(Saved data entries)
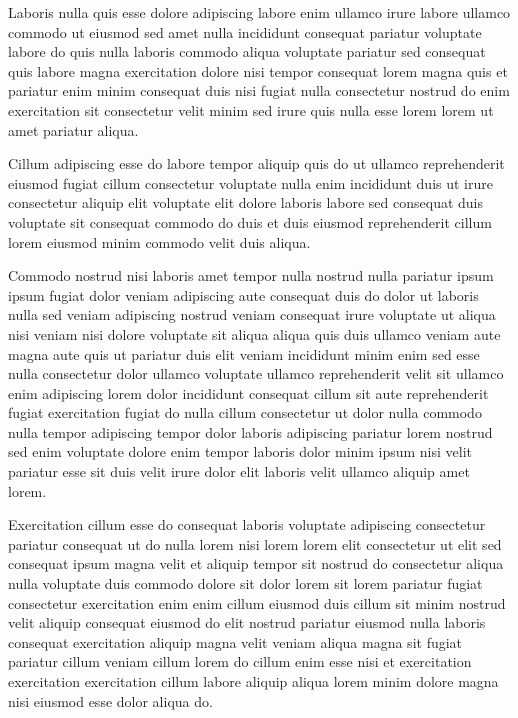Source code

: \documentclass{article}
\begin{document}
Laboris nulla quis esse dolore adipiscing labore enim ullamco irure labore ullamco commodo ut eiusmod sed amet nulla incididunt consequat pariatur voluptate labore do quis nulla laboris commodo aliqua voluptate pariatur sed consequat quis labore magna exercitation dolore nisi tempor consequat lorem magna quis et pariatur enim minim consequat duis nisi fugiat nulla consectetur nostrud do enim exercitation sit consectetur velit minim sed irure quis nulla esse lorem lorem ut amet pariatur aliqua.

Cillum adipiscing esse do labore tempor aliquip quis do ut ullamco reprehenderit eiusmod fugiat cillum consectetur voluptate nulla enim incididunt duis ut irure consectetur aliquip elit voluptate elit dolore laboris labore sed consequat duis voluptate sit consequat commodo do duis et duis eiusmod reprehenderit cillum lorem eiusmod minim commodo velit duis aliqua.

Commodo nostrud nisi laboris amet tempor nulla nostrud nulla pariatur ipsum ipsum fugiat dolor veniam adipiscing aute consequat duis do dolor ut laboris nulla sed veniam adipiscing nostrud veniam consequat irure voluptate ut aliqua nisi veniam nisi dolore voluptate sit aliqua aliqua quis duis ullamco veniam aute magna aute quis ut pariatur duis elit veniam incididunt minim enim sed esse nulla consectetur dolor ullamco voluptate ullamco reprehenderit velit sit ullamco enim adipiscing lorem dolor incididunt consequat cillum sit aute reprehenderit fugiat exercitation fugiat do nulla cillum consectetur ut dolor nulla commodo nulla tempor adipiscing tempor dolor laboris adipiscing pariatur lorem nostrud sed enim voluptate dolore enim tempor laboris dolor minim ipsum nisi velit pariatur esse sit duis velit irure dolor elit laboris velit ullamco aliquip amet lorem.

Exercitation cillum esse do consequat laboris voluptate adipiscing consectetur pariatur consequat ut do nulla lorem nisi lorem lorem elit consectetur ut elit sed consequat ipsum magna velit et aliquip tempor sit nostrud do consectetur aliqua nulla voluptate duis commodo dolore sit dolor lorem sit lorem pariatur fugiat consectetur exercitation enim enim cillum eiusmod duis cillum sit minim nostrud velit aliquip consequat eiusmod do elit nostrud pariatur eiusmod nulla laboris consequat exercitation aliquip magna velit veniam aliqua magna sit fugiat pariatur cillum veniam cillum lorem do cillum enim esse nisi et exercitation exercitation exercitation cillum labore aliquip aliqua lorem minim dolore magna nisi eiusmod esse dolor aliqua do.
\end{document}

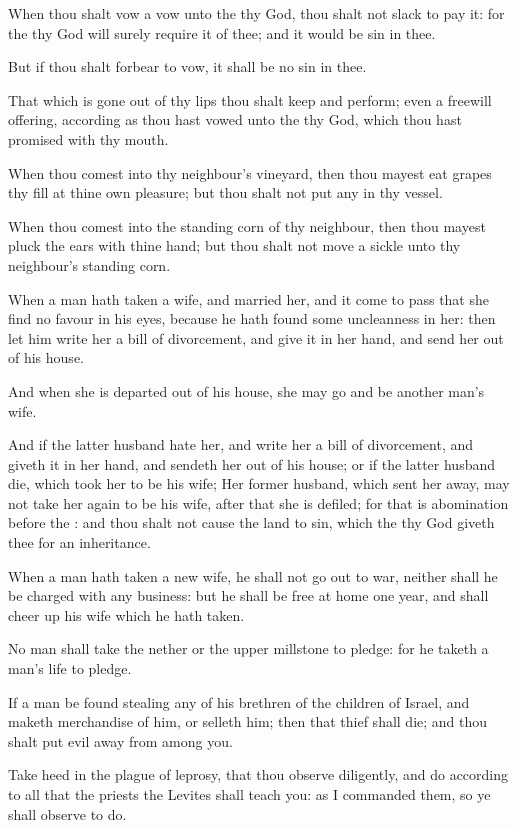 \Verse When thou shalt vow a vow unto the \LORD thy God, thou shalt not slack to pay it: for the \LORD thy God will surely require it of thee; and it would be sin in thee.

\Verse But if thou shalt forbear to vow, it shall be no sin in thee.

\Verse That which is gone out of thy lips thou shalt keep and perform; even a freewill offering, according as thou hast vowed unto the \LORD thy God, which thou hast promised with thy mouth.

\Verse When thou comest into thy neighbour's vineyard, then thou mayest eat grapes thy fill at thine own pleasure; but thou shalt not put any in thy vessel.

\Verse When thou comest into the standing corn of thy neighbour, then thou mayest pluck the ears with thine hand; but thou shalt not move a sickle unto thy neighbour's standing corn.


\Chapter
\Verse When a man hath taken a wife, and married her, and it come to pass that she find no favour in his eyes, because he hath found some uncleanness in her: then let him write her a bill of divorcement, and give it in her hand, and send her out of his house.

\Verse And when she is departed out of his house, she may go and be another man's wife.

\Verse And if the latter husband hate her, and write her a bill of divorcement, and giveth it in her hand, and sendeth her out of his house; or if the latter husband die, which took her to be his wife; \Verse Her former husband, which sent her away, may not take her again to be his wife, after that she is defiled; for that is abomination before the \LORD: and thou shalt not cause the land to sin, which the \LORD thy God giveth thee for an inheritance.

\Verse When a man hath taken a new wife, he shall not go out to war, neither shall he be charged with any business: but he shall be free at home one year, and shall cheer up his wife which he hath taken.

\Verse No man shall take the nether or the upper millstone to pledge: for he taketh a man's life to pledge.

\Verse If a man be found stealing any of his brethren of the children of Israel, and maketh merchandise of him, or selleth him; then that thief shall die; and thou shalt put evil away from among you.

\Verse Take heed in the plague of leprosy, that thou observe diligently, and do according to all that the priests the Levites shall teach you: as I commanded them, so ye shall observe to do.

### Problem requirements
Among the entries above, locate the line with "Exercitation cillum esse" and the line with "with thy mouth.". Give those two lines and all lines between them again, exactly, leaving out the pictures.

### Response to the exercise
Exercitation cillum esse do consequat laboris voluptate adipiscing consectetur pariatur consequat ut do nulla lorem nisi lorem lorem elit consectetur ut elit sed consequat ipsum magna velit et aliquip tempor sit nostrud do consectetur aliqua nulla voluptate duis commodo dolore sit dolor lorem sit lorem pariatur fugiat consectetur exercitation enim enim cillum eiusmod duis cillum sit minim nostrud velit aliquip consequat eiusmod do elit nostrud pariatur eiusmod nulla laboris consequat exercitation aliquip magna velit veniam aliqua magna sit fugiat pariatur cillum veniam cillum lorem do cillum enim esse nisi et exercitation exercitation exercitation cillum labore aliquip aliqua lorem minim dolore magna nisi eiusmod esse dolor aliqua do.
\end{document}

 \Verse When thou shalt vow a vow unto the \LORD thy God, thou shalt not slack to pay it: for the \LORD thy God will surely require it of thee; and it would be sin in thee.

\Verse But if thou shalt forbear to vow, it shall be no sin in thee.

\Verse That which is gone out of thy lips thou shalt keep and perform; even a freewill offering, according as thou hast vowed unto the \LORD thy God, which thou hast promised with thy mouth.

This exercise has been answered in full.